I'd like to add what I think the biggest difference is, and that is that the truth is no defence. You can make a statement, every aspect of which is factually accurate, and if certain people decide they're going to be offended by it the factual accuracy is irrelevant.

In the triple jeopardy I underwent in the Maclean's case, I had quoted a Norwegian imam. I had quoted him entirely accurately. He had been quoted in Norwegian and other European newspapers. Yet because somebody took offence to it from reading my quotation in Maclean's, that became the cause for three human rights complaints.

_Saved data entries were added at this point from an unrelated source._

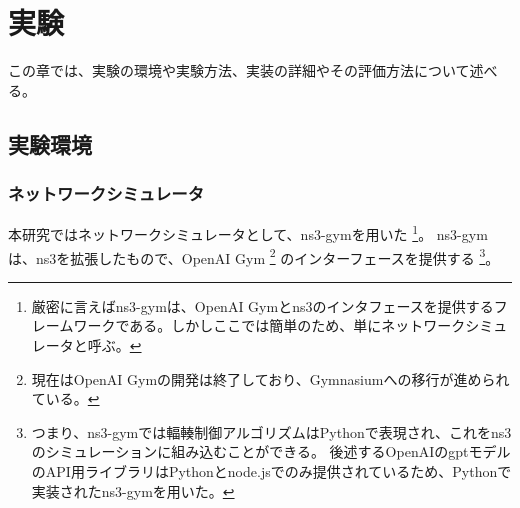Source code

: \documentclass[a4paper,11pt]{jreport}
\begin{document}
\newpage

\chapter{実験}

この章では、実験の環境や実験方法、実装の詳細やその評価方法について述べる。

\section{実験環境}

\subsection{ネットワークシミュレータ}

本研究ではネットワークシミュレータとして、ns3-gym\cite{ns3gym}を用いた
\footnote{厳密に言えばns3-gymは、OpenAI Gymとns3のインタフェースを提供するフレームワークである。しかしここでは簡単のため、単にネットワークシミュレータと呼ぶ。}。
ns3-gymは、ns3\cite{ns3-2012, ns3-2010}を拡張したもので、OpenAI Gym\cite{gym}
\footnote{現在はOpenAI Gymの開発は終了しており、Gymnasiumへの移行が進められている。}
のインターフェースを提供する
\footnote{つまり、ns3-gymでは輻輳制御アルゴリズムはPythonで表現され、これをns3のシミュレーションに組み込むことができる。
後述するOpenAIのgptモデルのAPI用ライブラリはPythonとnode.jsでのみ提供されているため、Pythonで実装されたns3-gymを用いた。
}。
\end{document}
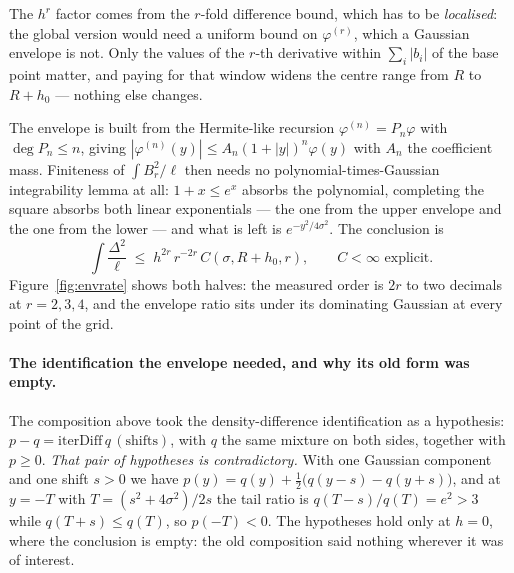 The $h^{r}$ factor comes from the $r$-fold difference bound, which has to be
\emph{localised}: the global version would need a uniform bound on $\varphi^{(r)}$, which a
Gaussian envelope is not. Only the values of the $r$-th derivative within
$\sum_{i}|b_{i}|$ of the base point matter, and paying for that window widens the centre
range from $R$ to $R+h_{0}$ --- nothing else changes.

The envelope is built from the Hermite-like recursion $\varphi^{(n)}=P_{n}\varphi$ with
$\deg P_{n}\le n$, giving $|\varphi^{(n)}(y)|\le A_{n}(1+|y|)^{n}\varphi(y)$ with $A_{n}$
the coefficient mass. Finiteness of $\int B_{r}^{2}/\ell$ then needs no
polynomial-times-Gaussian integrability lemma at all: $1+x\le e^{x}$ absorbs the
polynomial, completing the square absorbs both linear exponentials --- the one from the
upper envelope and the one from the lower --- and what is left is $e^{-y^{2}/4\sigma^{2}}$.
The conclusion is
\[
\int \frac{\Delta^{2}}{\ell}\;\le\;h^{2r}\,r^{-2r}\,C(\sigma,R+h_{0},r),
\qquad C<\infty \text{ explicit.}
\]
Figure~\ref{fig:envrate} shows both halves: the measured order is $2r$ to two decimals at
$r=2,3,4$, and the envelope ratio sits under its dominating Gaussian at every point of the
grid. \NUM{}


\paragraph{The identification the envelope needed, and why its old form was empty.}
The composition above took the density-difference identification as a hypothesis:
$p-q=\mathrm{iterDiff}\,q\,(\text{shifts})$, with $q$ the same mixture on both sides,
together with $p\ge0$. \emph{That pair of hypotheses is contradictory.} With one Gaussian
component and one shift $s>0$ we have $p(y)=q(y)+\tfrac12\bigl(q(y-s)-q(y+s)\bigr)$, and at
$y=-T$ with $T=(s^{2}+4\sigma^{2})/2s$ the tail ratio is $q(T-s)/q(T)=e^{2}>3$ while
$q(T+s)\le q(T)$, so $p(-T)<0$. The hypotheses hold only at $h=0$, where the conclusion is
empty: the old composition said nothing wherever it was of interest.


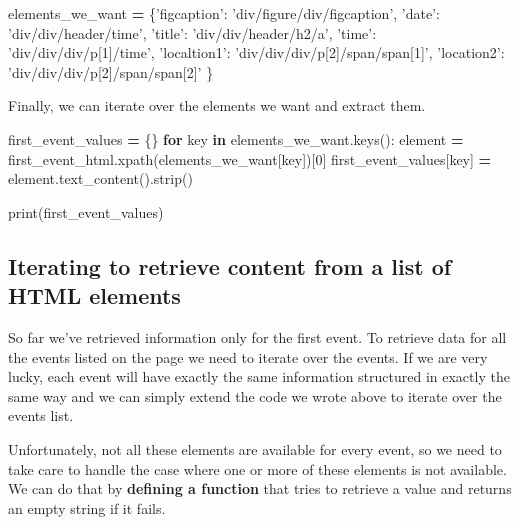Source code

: \documentclass[]{book}
\newenvironment{Shaded}{\begin{snugshade}}{\end{snugshade}}
\newcommand{\KeywordTok}[1]{\textcolor[rgb]{0.13,0.29,0.53}{\textbf{#1}}}
\newcommand{\DecValTok}[1]{\textcolor[rgb]{0.00,0.00,0.81}{#1}}
\newcommand{\StringTok}[1]{\textcolor[rgb]{0.31,0.60,0.02}{#1}}
\newcommand{\ControlFlowTok}[1]{\textcolor[rgb]{0.13,0.29,0.53}{\textbf{#1}}}
\newcommand{\OperatorTok}[1]{\textcolor[rgb]{0.81,0.36,0.00}{\textbf{#1}}}
\newcommand{\BuiltInTok}[1]{#1}
\newcommand{\NormalTok}[1]{#1}
\begin{document}
\begin{Shaded}
\begin{Highlighting}[]
\NormalTok{elements_we_want }\OperatorTok{=}\NormalTok{ \{}\StringTok{'figcaption'}\NormalTok{: }\StringTok{'div/figure/div/figcaption'}\NormalTok{,}
                    \StringTok{'date'}\NormalTok{: }\StringTok{'div/div/header/time'}\NormalTok{,}
                    \StringTok{'title'}\NormalTok{: }\StringTok{'div/div/header/h2/a'}\NormalTok{,}
                    \StringTok{'time'}\NormalTok{: }\StringTok{'div/div/div/p[1]/time'}\NormalTok{,}
                    \StringTok{'localtion1'}\NormalTok{: }\StringTok{'div/div/div/p[2]/span/span[1]'}\NormalTok{,}
                    \StringTok{'location2'}\NormalTok{: }\StringTok{'div/div/div/p[2]/span/span[2]'}
\NormalTok{                    \}}
\end{Highlighting}
\end{Shaded}

Finally, we can iterate over the elements we want and extract them.

\begin{Shaded}
\begin{Highlighting}[]
\NormalTok{first_event_values }\OperatorTok{=}\NormalTok{ \{\}}
\ControlFlowTok{for}\NormalTok{ key }\KeywordTok{in}\NormalTok{ elements_we_want.keys():}
\NormalTok{    element }\OperatorTok{=}\NormalTok{ first_event_html.xpath(elements_we_want[key])[}\DecValTok{0}\NormalTok{]}
\NormalTok{    first_event_values[key] }\OperatorTok{=}\NormalTok{ element.text_content().strip()}

\BuiltInTok{print}\NormalTok{(first_event_values)}
\end{Highlighting}
\end{Shaded}

\subsection{Iterating to retrieve content from a list of HTML
elements}\label{iterating-to-retrieve-content-from-a-list-of-html-elements}

So far we've retrieved information only for the first event. To retrieve
data for all the events listed on the page we need to iterate over the
events. If we are very lucky, each event will have exactly the same
information structured in exactly the same way and we can simply extend
the code we wrote above to iterate over the events list.

Unfortunately, not all these elements are available for every event, so
we need to take care to handle the case where one or more of these
elements is not available. We can do that by \textbf{defining a
function} that tries to retrieve a value and returns an empty string if
it fails.
\end{document}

There is something outrageous in that. Section 13 allows aggrieved people effectively to define their own reality and eliminate what ought to be the bedrock of any justice system, that truth is the ultimate defence. I think that's the worst aspect of section 13, the commission, and the tribunal.

4:15 p.m.

Conservative

Rob Moore Conservative Fundy Royal, NB

Do I have time, Chair?

4:15 p.m.

Conservative

The Chair Conservative Ed Fast

You have one minute, so make it short.

4:15 p.m.

Conservative

Rob Moore Conservative Fundy Royal, NB

Mr. Levant, you mentioned 900 days. Obviously you are two individuals who are both smart and articulate. I'm not sure that everyone who gets caught up in these cases would have those benefits. But with respect to a 900-day hearing, what kind of impact did that have on your ability to put food on the table? You said there's no legal aid. I assume financially you're not getting any help, at least from government, so practically speaking, how does that work?

4:15 p.m.

As an Individual

Ezra Levant

That's right. And of course Richard Warman is paid to file complaints and he receives awards of tens of thousands of dollars.

My legal fees and those of the magazine amounted to about $100,000. Since I won and I was acquitted, if I had been sued in civil court I would have had my costs reimbursed. That's not the case with human rights commissions. If I had been charged under a criminal court, I would have had legal aid. The process has become the punishment.

Again I say to Mr. Ménard, I despise the censorship because I believe Canadians are free people. But putting that tremendous issue aside, the process here brings the administration of justice into disrepute.

The reason I was acquitted and he was acquitted, frankly, is that we're noisier, more articulate, more politically connected, and we're able to raise funds. But until we came along, no one had ever been acquitted, because they were beneath the law. They had no money. They were not articulate. Ninety-plus per cent of them couldn't afford a lawyer, and no lawyer was given to them. No one should be above the law in Canada, but no one should be below the law.

I think, as Mark Steyn alluded to, this whole thing has to be thrown out because it has been corrupted all the way through. The Criminal Code protects truth and honest belief as a defence; this human rights commission does not.